:: Directions ::
Scan the entries below. List each line with "such".

:: Recorded information ::
____________

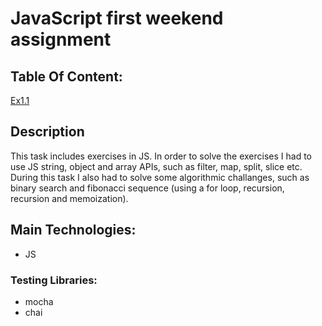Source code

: # JavaScript first weekend assignment

## Table Of Content:

[Ex1.1](./Ex1.1-%20Yes%20or%20No/app.js)

## Description

This task includes exercises in JS.
In order to solve the exercises I had to use JS string, object and array APIs, such as filter, map, split, slice etc.
During this task I also had to solve some algorithmic challanges, such as binary search and fibonacci sequence (using a for loop, recursion, recursion and memoization).

## Main Technologies:

-   JS

### Testing Libraries:

-   mocha
-   chai
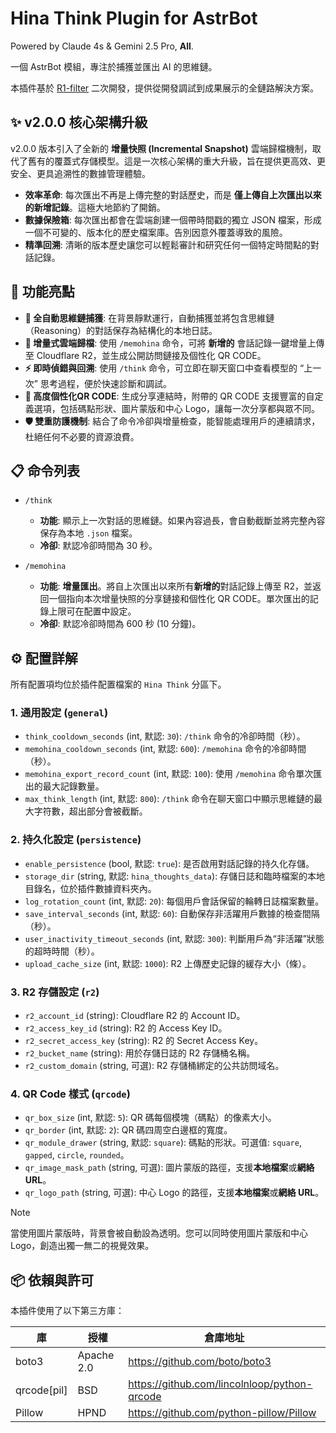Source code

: # Hina Think Plugin for AstrBot

Powered by Claude 4s & Gemini 2.5 Pro, **All**.

一個 AstrBot 模組，專注於捕獲並匯出 AI 的思維鏈。

本插件基於 [R1-filter](https://github.com/Soulter/astrbot_plugin_r1_filter) 二次開發，提供從開發調試到成果展示的全鏈路解決方案。

## ✨ v2.0.0 核心架構升級

v2.0.0 版本引入了全新的 **增量快照 (Incremental Snapshot)** 雲端歸檔機制，取代了舊有的覆蓋式存儲模型。這是一次核心架構的重大升級，旨在提供更高效、更安全、更具追溯性的數據管理體驗。

- **效率革命**: 每次匯出不再是上傳完整的對話歷史，而是 **僅上傳自上次匯出以來的新增記錄**。這極大地節約了開銷。
- **數據保險箱**: 每次匯出都會在雲端創建一個帶時間戳的獨立 JSON 檔案，形成一個不可變的、版本化的歷史檔案庫。告別因意外覆蓋導致的風險。
- **精準回溯**: 清晰的版本歷史讓您可以輕鬆審計和研究任何一個特定時間點的對話記錄。

## 🚀 功能亮點

- **🧠 全自動思維鏈捕獲**: 在背景靜默運行，自動捕獲並將包含思維鏈（Reasoning）的對話保存為結構化的本地日誌。
- **💾 增量式雲端歸檔**: 使用 `/memohina` 命令，可將 **新增的** 會話記錄一鍵增量上傳至 Cloudflare R2，並生成公開訪問鏈接及個性化 QR CODE。
- **⚡️ 即時偵錯與回溯**: 使用 `/think` 命令，可立即在聊天窗口中查看模型的 “上一次” 思考過程，便於快速診斷和調試。
- **🎨 高度個性化QR CODE**: 生成分享連結時，附帶的 QR CODE 支援豐富的自定義選項，包括碼點形狀、圖片蒙版和中心 Logo，讓每一次分享都與眾不同。
- **🛡️ 雙重防護機制**: 結合了命令冷卻與增量檢查，能智能處理用戶的連續請求，杜絕任何不必要的資源浪費。

## 📋 命令列表

- `/think`
  - **功能**: 顯示上一次對話的思維鏈。如果內容過長，會自動截斷並將完整內容保存為本地 `.json` 檔案。
  - **冷卻**: 默認冷卻時間為 30 秒。

- `/memohina`
  - **功能**: **增量匯出**。將自上次匯出以來所有**新增的**對話記錄上傳至 R2，並返回一個指向本次增量快照的分享鏈接和個性化 QR CODE。單次匯出的記錄上限可在配置中設定。
  - **冷卻**: 默認冷卻時間為 600 秒 (10 分鐘)。

## ⚙️ 配置詳解

所有配置項均位於插件配置檔案的 `Hina Think` 分區下。

### 1. 通用設定 (`general`)

- `think_cooldown_seconds` (int, 默認: `30`): `/think` 命令的冷卻時間（秒）。
- `memohina_cooldown_seconds` (int, 默認: `600`): `/memohina` 命令的冷卻時間（秒）。
- `memohina_export_record_count` (int, 默認: `100`): 使用 `/memohina` 命令單次匯出的最大記錄數量。
- `max_think_length` (int, 默認: `800`): `/think` 命令在聊天窗口中顯示思維鏈的最大字符數，超出部分會被截斷。

### 2. 持久化設定 (`persistence`)

- `enable_persistence` (bool, 默認: `true`): 是否啟用對話記錄的持久化存儲。
- `storage_dir` (string, 默認: `hina_thoughts_data`): 存儲日誌和臨時檔案的本地目錄名，位於插件數據資料夾內。
- `log_rotation_count` (int, 默認: `20`): 每個用戶會話保留的輪轉日誌檔案數量。
- `save_interval_seconds` (int, 默認: `60`): 自動保存非活躍用戶數據的檢查間隔（秒）。
- `user_inactivity_timeout_seconds` (int, 默認: `300`): 判斷用戶為“非活躍”狀態的超時時間（秒）。
- `upload_cache_size` (int, 默認: `1000`): R2 上傳歷史記錄的緩存大小（條）。

### 3. R2 存儲設定 (`r2`)

- `r2_account_id` (string): Cloudflare R2 的 Account ID。
- `r2_access_key_id` (string): R2 的 Access Key ID。
- `r2_secret_access_key` (string): R2 的 Secret Access Key。
- `r2_bucket_name` (string): 用於存儲日誌的 R2 存儲桶名稱。
- `r2_custom_domain` (string, 可選): R2 存儲桶綁定的公共訪問域名。

### 4. QR Code 樣式 (`qrcode`)

- `qr_box_size` (int, 默認: `5`): QR 碼每個模塊（碼點）的像素大小。
- `qr_border` (int, 默認: `2`): QR 碼四周空白邊框的寬度。
- `qr_module_drawer` (string, 默認: `square`): 碼點的形狀。可選值: `square`, `gapped`, `circle`, `rounded`。
- `qr_image_mask_path` (string, 可選): 圖片蒙版的路徑，支援**本地檔案**或**網絡 URL**。
- `qr_logo_path` (string, 可選): 中心 Logo 的路徑，支援**本地檔案**或**網絡 URL**。

> [!NOTE]
> 當使用圖片蒙版時，背景會被自動設為透明。您可以同時使用圖片蒙版和中心 Logo，創造出獨一無二的視覺效果。

## 📦 依賴與許可

本插件使用了以下第三方庫：

| 庫         | 授權       | 倉庫地址                                           |
|------------|------------|----------------------------------------------------|
| boto3      | Apache 2.0 | https://github.com/boto/boto3                      |
| qrcode[pil]| BSD        | https://github.com/lincolnloop/python-qrcode       |
| Pillow     | HPND       | https://github.com/python-pillow/Pillow            |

____________

:: Task result ::
In order to solve the exercises I had to use JS string, object and array APIs, such as filter, map, split, slice etc.
During this task I also had to solve some algorithmic challanges, such as binary search and fibonacci sequence (using a for loop, recursion, recursion and memoization).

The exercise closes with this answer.